- Native name: 田中寅彦
- Born: April 29, 1957 (age 69)
- Hometown: Toyonaka, Osaka

Career
- Achieved professional status: June 4, 1976 (aged 19)
- Badge number: 127
- Rank: 9-dan
- Retired: April 15, 2022 (aged 64)
- Teacher: Toshio Takayanagi [ja] (Honorary 9-dan)
- Major titles won: 1
- Tournaments won: 6
- Career record: 794–783 (.503)

Websites
- JSA profile page

= Torahiko Tanaka =

Japanese shogi player (born 1957)

Torahiko Tanaka (田中 寅彦, Tanaka Torahiko) is a Japanese retired professional shogi player who achieved the rank of 9-dan. He is also a former Kisei title holder and a former senior managing director of the Japan Shogi Association.

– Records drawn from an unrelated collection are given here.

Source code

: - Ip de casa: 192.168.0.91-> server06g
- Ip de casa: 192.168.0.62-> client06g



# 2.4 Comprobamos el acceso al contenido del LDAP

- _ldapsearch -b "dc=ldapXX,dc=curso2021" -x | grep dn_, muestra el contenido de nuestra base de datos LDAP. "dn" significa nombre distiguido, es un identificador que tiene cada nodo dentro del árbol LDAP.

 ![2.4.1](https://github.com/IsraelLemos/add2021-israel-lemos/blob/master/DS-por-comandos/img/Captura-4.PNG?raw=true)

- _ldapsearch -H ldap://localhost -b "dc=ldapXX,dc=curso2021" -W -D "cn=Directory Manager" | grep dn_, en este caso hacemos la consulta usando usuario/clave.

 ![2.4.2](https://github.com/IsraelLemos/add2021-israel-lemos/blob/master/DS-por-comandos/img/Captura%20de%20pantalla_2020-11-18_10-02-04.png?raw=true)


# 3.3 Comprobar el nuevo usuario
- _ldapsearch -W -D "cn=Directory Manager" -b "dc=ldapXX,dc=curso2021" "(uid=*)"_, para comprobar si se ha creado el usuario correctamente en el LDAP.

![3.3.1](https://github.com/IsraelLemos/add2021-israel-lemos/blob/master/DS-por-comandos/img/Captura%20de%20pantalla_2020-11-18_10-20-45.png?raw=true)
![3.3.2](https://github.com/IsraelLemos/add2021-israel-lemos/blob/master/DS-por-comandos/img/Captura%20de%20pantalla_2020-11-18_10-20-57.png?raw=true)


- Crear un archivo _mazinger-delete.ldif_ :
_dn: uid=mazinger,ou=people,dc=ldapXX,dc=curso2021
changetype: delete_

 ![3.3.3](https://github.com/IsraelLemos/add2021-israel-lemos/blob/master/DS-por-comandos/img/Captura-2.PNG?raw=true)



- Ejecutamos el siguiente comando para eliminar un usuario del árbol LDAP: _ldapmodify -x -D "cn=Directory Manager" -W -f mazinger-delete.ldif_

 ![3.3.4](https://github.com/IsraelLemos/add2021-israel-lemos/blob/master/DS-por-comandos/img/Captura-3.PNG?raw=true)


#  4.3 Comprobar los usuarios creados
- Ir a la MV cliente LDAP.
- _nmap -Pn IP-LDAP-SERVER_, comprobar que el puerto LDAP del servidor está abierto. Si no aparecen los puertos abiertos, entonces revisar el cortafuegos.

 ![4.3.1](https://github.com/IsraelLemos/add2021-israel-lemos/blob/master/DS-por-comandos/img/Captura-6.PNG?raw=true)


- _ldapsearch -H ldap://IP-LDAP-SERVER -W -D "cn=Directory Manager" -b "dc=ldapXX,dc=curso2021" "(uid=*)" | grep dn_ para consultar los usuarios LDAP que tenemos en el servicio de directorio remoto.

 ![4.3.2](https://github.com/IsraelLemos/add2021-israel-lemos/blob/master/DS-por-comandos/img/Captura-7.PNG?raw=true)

==Early life and apprenticeship==
Tanaka was born on April 29, 1957, in Toyonaka, Osaka. In 1971, he entered the Japan Shogi Association's apprentice school at the rank of 6-kyū under guidance of shogi professional Toshio Takayanagi. He was promoted to the 1-dan in May 1974, and obtained professional status and the rank of 4-dan in June 1976.

==Shogi professional==
Tanaka's first championship as a professional came in 1981 when he defeated Hatasu Itō to 2 games to none to win the 12th Shinjin-Ō. He also won the 1st Quick Play Young Professionals Tournament (1982), the 5th All Star Kachinuki-sen (1982), the 34th NHK Cup (1984), the 17th Japan Shogi Association Cup (1984) and the 20th Quick Play Tournament (1986).

Tanaka's first appearance in a major title match came in the Spring of 1988 when he challenged Yoshikazu Minami for the 52nd Kisei title; Tanaka won the match 3 games to 2 for his only major title. The following autumn he was unable to defend his title against Makoto Nakahara, losing the 53rd Kisei title match by the same score.

Tanaka retired from professional shogi on April 15, 2022. He finished his career with a record of 794 wins and 783 losses.

===Theoretical contributions===
Tanaka earned the nickname "Edison of the opening" (序盤のエジソン (Joban no Ejison)), in reference to inventor Thomas Edison, for his innovations in the opening part of the game.

He helped popularize the Bear-in-the-hole castle as a castle for Counter-Ranging Rook Static Rook positions. At the time, the Bear-in-the-hole was used primarily for Ranging Rook positions.

The diagram below shows Tanaka (Black) using Static Rook position with an Incomplete Bear-in-the-hole castle in an October 1976 professional match. His opponent Daigorō Satō (White) is using a Third File Rook (developed from an earlier Fourth File Rook position).

===Promotion history===
Tanaka's promotion history was as follows.

- 1972: 6-kyū
- 1974: 1-dan
- 1976, June 4: 4-dan
- 1981, April 1: 5-dan
- 1982, April 1: 6-dan
- 1983, April 1: 7-dan
- 1984, April 1: 8-dan
- 1994, December 16: 9-dan

===Titles and other championships===
Tanaka appeared in major title matches twice and has won one title. In addition to major titles, Tanaka has won six other shogi championships during his career.

===Awards and honors===
Tanaka received a number of Japan Shogi Association Annual Shogi Awards: "Best New Player" (1976), "Most Consecutive Games Won" (1976), "Best Winning Percentage" (1978, 1980, 1981 and 1983), the "Techinique Award" (1978 and 1988), and the "Fighting-spirit Award" (1981 and 1983). He also received the association's "Shogi Honor Award" in 2000 in recognition of winning 600 official games as a professional and the "25 Years Service Award" in 2001 in recognition of being an active professional for twenty-five years.

==JSA director==
Tanaka served on the Japan Shogi Association's board of directors on multiple occasions. He was first elected as an executive director at the association's 56th General Meeting for a two-year term on May 26, 2005, and then re-elected to the same position in May 2007 and May 2011. He was re-elected as a director in December 2012, Tanaka was chosen to be the JSA's senior managing director to replace Kōji Tanigawa after the latter was chosen to replace Kunio Yonenaga, who died earlier in the month, as president.